BAŞKAN Recep Tayyip Erdoğan, Türk Devlet Aklı, "Denizlere hakim olan dünyaya hakim olur" mottosu ile Türk Deniz stratejisini çeşitlendiriyor. Türkiye'nin askeri varlığının bulunduğu ülkeler:
KATAR: Türkiye, Katar'da 2 askeri üssü kurmuş durumda.
SOMALİ: Türk askeri Somali'de iki kapsamda vazife alıyor.
KKTC: Türk tarafında askeri varlığı bulunuyor. Hava ve deniz üssü çalışmaları sürüyor.
LİBYA: Vatiyye Hava Üssü ve Mısrata Deniz Üssü, Libya'nın geleceğini koruyan kalkanlar olarak görevde.
CİBUTİ: Kızıldeniz'de hazırlık tamam.
SUDAN SEVAKİN ADASI: 99 yıllığına Türkiye tahsis edildi.
IRAK: Türkiye'nin ülkede çeşitli şehirlerde askeri üsleri bulunuyor.
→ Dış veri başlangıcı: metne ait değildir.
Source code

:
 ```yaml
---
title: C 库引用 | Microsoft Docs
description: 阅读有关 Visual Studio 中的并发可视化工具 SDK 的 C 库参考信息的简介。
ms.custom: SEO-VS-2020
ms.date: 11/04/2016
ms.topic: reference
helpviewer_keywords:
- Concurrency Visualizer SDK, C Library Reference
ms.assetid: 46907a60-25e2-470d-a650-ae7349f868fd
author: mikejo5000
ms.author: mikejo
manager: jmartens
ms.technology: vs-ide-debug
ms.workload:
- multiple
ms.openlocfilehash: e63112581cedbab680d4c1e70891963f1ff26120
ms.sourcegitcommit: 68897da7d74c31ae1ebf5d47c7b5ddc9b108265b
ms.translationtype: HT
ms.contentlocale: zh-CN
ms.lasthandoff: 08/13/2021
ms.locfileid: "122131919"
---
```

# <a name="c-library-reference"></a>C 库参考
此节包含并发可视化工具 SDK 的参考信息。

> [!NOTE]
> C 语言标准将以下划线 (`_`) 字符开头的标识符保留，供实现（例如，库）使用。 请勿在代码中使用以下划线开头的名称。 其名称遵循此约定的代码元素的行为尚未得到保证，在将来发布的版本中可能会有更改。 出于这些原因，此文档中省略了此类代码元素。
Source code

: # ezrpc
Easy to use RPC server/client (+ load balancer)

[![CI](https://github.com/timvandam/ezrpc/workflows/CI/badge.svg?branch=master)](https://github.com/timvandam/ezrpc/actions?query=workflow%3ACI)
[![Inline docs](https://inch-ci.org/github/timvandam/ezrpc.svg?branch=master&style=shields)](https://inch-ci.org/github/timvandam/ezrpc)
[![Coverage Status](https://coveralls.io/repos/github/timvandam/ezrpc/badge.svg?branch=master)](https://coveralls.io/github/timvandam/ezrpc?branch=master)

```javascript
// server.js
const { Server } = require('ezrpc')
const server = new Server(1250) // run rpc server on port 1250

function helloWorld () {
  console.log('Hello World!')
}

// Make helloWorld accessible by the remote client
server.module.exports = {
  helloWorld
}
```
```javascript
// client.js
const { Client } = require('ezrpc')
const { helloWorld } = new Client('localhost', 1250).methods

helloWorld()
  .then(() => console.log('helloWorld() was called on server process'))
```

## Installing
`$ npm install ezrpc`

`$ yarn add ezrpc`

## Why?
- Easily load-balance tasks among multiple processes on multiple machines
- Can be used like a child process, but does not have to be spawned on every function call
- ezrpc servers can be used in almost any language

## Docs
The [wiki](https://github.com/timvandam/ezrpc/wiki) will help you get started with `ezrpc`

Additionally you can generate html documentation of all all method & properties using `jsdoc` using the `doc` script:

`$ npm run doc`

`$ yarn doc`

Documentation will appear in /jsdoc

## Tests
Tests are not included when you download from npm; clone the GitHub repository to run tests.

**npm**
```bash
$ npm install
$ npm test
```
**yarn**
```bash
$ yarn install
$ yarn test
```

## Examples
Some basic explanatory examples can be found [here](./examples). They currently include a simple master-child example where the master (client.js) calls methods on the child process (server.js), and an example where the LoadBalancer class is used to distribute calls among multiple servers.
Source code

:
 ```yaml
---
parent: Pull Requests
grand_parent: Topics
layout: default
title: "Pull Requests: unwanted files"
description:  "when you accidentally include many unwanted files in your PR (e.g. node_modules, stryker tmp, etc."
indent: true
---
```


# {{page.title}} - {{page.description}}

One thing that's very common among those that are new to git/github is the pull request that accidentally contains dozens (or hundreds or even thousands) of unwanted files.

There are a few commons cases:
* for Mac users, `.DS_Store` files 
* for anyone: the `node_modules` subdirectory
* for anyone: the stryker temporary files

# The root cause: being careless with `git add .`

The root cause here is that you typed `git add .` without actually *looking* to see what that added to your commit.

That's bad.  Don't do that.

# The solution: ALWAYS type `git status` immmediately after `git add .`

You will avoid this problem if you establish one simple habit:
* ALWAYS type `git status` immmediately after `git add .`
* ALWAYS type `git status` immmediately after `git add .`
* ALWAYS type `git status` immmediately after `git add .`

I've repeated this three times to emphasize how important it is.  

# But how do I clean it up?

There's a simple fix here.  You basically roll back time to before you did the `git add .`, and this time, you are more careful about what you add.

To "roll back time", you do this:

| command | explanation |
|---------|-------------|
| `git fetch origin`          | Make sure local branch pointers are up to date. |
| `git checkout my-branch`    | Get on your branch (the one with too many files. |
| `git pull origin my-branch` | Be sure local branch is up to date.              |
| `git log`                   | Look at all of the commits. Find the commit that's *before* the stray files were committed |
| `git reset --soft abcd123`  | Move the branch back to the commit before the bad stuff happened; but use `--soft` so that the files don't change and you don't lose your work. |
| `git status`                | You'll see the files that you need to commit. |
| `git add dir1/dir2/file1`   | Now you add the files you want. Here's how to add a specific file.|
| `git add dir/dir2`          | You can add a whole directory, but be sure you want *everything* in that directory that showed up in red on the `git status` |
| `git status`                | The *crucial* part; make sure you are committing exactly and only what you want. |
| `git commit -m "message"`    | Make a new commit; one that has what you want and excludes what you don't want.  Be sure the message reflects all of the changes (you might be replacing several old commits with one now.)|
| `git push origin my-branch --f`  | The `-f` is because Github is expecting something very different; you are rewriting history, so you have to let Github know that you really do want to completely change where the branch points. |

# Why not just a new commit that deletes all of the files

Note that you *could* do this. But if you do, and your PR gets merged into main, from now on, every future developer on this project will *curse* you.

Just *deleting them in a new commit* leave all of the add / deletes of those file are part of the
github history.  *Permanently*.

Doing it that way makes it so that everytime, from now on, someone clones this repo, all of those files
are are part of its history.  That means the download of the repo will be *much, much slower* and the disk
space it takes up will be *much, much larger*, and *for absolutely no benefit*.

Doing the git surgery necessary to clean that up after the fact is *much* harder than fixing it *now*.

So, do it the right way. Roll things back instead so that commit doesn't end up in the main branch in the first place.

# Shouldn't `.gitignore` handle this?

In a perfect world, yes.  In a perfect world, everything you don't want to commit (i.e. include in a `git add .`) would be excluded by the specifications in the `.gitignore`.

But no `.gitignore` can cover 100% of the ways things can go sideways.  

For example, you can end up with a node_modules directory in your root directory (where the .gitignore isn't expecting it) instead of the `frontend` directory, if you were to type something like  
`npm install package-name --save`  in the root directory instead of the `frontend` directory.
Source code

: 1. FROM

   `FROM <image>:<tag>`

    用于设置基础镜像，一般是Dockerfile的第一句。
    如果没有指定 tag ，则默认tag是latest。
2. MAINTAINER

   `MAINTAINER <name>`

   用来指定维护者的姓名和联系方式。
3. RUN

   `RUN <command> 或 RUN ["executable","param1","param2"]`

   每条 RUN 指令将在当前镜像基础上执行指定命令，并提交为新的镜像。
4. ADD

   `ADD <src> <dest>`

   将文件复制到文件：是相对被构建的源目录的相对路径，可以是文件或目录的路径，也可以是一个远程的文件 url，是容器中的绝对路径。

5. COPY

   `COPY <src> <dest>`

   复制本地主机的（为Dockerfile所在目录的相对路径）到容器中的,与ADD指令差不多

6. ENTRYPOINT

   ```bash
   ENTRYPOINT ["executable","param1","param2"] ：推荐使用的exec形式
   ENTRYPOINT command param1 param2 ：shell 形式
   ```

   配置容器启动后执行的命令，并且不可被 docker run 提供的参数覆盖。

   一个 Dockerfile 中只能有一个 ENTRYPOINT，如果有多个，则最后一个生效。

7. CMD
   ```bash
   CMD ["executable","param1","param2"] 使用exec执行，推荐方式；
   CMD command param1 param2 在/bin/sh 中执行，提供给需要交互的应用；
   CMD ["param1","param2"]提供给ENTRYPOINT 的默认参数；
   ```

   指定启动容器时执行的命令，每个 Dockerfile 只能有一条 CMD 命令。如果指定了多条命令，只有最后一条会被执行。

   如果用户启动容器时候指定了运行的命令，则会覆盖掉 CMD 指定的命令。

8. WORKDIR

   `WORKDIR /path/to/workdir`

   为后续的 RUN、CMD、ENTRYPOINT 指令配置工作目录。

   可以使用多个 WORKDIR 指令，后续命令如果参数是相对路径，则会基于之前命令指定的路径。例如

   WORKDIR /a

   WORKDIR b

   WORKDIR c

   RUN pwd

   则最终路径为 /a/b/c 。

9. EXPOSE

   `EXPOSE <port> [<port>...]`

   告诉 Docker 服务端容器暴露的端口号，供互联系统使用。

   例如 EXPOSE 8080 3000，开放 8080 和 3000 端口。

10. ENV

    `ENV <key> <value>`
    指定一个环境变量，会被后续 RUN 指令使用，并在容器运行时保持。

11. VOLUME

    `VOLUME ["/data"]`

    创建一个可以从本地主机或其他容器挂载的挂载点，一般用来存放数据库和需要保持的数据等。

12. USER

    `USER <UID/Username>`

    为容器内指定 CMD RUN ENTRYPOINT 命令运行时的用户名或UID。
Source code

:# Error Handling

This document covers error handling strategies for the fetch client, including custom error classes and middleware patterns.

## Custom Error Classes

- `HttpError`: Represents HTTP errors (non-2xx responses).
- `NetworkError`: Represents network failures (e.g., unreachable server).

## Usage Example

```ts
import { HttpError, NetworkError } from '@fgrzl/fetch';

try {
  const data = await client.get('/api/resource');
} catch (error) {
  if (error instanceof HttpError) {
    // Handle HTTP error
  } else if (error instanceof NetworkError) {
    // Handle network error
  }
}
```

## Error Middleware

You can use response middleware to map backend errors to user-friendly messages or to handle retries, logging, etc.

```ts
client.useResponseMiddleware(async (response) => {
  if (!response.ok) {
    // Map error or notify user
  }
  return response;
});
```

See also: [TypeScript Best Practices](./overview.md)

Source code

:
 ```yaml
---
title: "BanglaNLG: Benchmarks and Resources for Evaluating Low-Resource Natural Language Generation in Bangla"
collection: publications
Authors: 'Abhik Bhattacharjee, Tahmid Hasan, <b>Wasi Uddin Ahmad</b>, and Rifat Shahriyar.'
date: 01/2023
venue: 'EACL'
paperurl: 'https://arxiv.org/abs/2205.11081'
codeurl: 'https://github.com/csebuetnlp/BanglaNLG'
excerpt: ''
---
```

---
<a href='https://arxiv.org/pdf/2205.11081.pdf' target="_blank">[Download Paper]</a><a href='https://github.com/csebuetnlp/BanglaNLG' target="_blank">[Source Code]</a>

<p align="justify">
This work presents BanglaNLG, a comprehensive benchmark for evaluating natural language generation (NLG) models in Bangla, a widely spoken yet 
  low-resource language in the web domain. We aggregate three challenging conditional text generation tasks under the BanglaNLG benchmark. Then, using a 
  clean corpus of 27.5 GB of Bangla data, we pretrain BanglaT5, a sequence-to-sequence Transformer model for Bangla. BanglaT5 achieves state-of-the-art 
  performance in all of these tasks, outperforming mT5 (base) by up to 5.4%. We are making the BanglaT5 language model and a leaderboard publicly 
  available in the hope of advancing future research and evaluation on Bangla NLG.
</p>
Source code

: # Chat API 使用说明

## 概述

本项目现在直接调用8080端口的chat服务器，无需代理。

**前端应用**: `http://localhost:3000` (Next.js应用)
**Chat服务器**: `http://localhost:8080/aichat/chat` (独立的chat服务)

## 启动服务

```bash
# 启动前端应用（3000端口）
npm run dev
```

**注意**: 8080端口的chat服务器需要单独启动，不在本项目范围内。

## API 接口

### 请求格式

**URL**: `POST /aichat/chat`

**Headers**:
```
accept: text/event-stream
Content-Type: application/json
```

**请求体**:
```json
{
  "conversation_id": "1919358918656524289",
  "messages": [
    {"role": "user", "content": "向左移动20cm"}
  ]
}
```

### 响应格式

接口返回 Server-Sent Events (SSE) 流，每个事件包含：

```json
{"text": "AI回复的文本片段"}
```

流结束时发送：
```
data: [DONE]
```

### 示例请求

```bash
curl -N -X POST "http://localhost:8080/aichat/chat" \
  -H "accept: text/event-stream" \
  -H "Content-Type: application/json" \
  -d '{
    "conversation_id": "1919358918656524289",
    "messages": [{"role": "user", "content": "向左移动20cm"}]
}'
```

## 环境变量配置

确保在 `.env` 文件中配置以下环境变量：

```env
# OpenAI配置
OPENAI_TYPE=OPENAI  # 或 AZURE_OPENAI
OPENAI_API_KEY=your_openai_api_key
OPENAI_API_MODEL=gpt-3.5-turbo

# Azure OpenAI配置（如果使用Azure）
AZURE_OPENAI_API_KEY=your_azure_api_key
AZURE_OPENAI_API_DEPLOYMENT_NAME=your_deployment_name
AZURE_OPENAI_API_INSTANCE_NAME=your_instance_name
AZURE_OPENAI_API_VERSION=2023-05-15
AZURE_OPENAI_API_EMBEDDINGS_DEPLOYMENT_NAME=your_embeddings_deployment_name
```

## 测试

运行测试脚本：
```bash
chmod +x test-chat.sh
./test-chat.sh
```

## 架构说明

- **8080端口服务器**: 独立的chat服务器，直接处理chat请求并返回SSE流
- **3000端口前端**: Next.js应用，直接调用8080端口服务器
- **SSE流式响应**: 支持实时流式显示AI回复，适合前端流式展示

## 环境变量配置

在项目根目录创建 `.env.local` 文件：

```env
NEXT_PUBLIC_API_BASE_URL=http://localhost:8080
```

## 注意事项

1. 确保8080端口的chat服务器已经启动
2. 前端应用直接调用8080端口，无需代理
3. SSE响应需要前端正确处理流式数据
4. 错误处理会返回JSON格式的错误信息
Bunlardan öne çıkanı Başika Üssü.
SURİYE: Türk Ordusu, en son Barış Pınarı Harekatı'ndan sonra Türkiye Suriye'de sınırlarına yakın geniş bir alanı kontrol ediyor.
AFGANİSTAN: BM kararıyla NATO misyonu çerçevesinde görev yapıyor.
BOSNA HERSEK: Uluslararası Barış Gücü olarak barış ve istikrarın sağlanması için bulunuyor.
KOSAVA: Türk askerinin Kosova'daki başlıca vazifesi; Kosova Güvenlik Kuvvetlerinin gelişmesine destek sağlamak.
AZERBAYCAN: Bakü'deki Sherg Garnizonu'nda yer alan bazı binalar ile Sumgayıt şehrindeki Nasosnaya Hava Üssü'nde bulunan bir terminal TSK'nın kullanımına tahsis edildi.
ARNAVUTLUK: Savunma işbirliği kapsamında kurulan üs Adriyatik kıyısındaki Avlonya (Vlore) şehrinde Paşa Limanı'nda, 20 dönüm arazi üzerine kuruludur.
LÜBNAN: Türk askeri Lübnan'da Birleşmiş Milletler kapsamında görev yapıyor.
MALİ: Türk askeri BM kararıyla görev yapıyor.
ORTA AFRİKA
CUMHURİYETİ: TSK BM bünyesinde bulunuyor.
SONUÇ: ABD'nin yanı sıra Fransa'nın Çad, Fildişi Sahilleri, Cibuti ve Gabon'da; Birleşik Krallık'ın Kenya'da; BAE'nin Eritre, Libya ve Somali'de; Almanya'nın Nijer'de;
Suudi Arabistan, Japonya ve Çin'in Cibuti'de; Hindistan'ın Madagaskar ve Seyşeller'de ve Türkiye'nin Somali'de askeri üssü bulunuyor. Türkiye hiçbir şekilde kıta ülkelerinin iç işlerine müdahil olmadığı gibi, kıta ülkeleriyle olan ilişkilerinde (ABD ve bazı Batı ülkelerinin Afrika ile olan ilişkilerinde olduğu gibi) yukarıdan bakan bir üslupla ya da (Çin'in kıta ülkeleriyle olan ilişkilerinde olduğu gibi) uzun vadede Afrika'nın zenginliklerine ve kıtanın ekonomik, sosyal, siyasal, kültürel dokusuna zarar veren bir yaklaşımla hareket etmiyor; bilakis kıtaya "kazandırırken", kendisi de kıta ülkeleriyle kurduğu samimi ikili ilişkiler ve tarihsel tecrübelerinin ışığında "kazanma" arzusu taşıyor.